# SOURCE INFORMATION
....

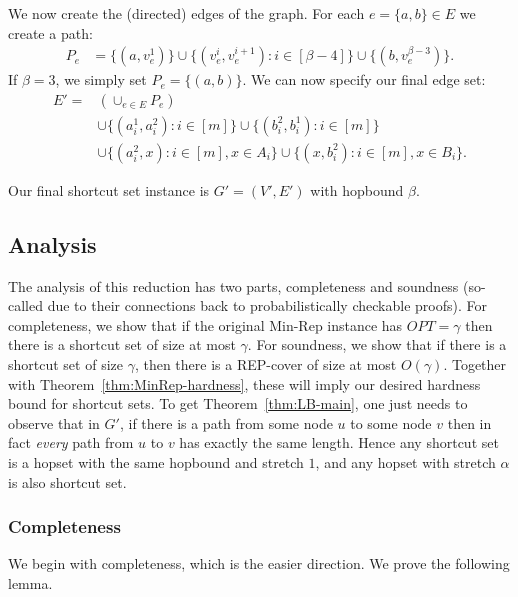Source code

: We now create the (directed) edges of the graph.  For each $e = \{a,b\} \in E$ we create a path:
\begin{align*}
    P_e &= \{(a, v_e^1)\} \cup \{(v_e^i, v_e^{i+1}) : i \in [\beta-4]\} \cup \{(b, v_e^{\beta-3})\}.
\end{align*}
If $\beta = 3$, we simply set $P_e = \{(a,b)\}$.  We can now specify our final edge set:
\begin{align*}
    E' = &\left(\cup_{e \in E} P_e\right) \\
    &\cup \{(a_i^1, a_i^2) : i \in [m]\} \cup \{(b_i^2, b_i^1) : i \in [m]\} \\
    &\cup \{(a_i^2, x) : i \in [m], x \in A_i\} \cup \{(x, b_i^2) : i \in [m], x \in B_i\}.
\end{align*}

Our final shortcut set instance is $G' = (V', E')$ with hopbound $\beta$.

\subsection{Analysis}
The analysis of this reduction has two parts, completeness and soundness (so-called due to their connections back to probabilistically checkable proofs).  For completeness, we show that if the original Min-Rep instance has $OPT = \gamma$ then there is a shortcut set of size at most $\gamma$.  For soundness, we show that if there is a shortcut set of size $\gamma$, then there is a REP-cover of size at most $O(\gamma)$.  Together with Theorem~\ref{thm:MinRep-hardness}, these will imply our desired hardness bound for shortcut sets.  To get Theorem~\ref{thm:LB-main}, one just needs to observe that in $G'$, if there is a path from some node $u$ to some node $v$ then in fact \emph{every} path from $u$ to $v$ has exactly the same length.  Hence any shortcut set is a hopset with the same hopbound and stretch $1$, and any hopset with stretch $\alpha$ is also shortcut set.

\subsubsection{Completeness}
We begin with completeness, which is the easier direction.  We prove the following lemma.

....

# HOW TO COMPLETE THIS TASK
Find the lines in the data that include "final", then copy each of them.

# OUTPUT BELOW
If $\beta = 3$, we simply set $P_e = \{(a,b)\}$.  We can now specify our final edge set:
Our final shortcut set instance is $G' = (V', E')$ with hopbound $\beta$.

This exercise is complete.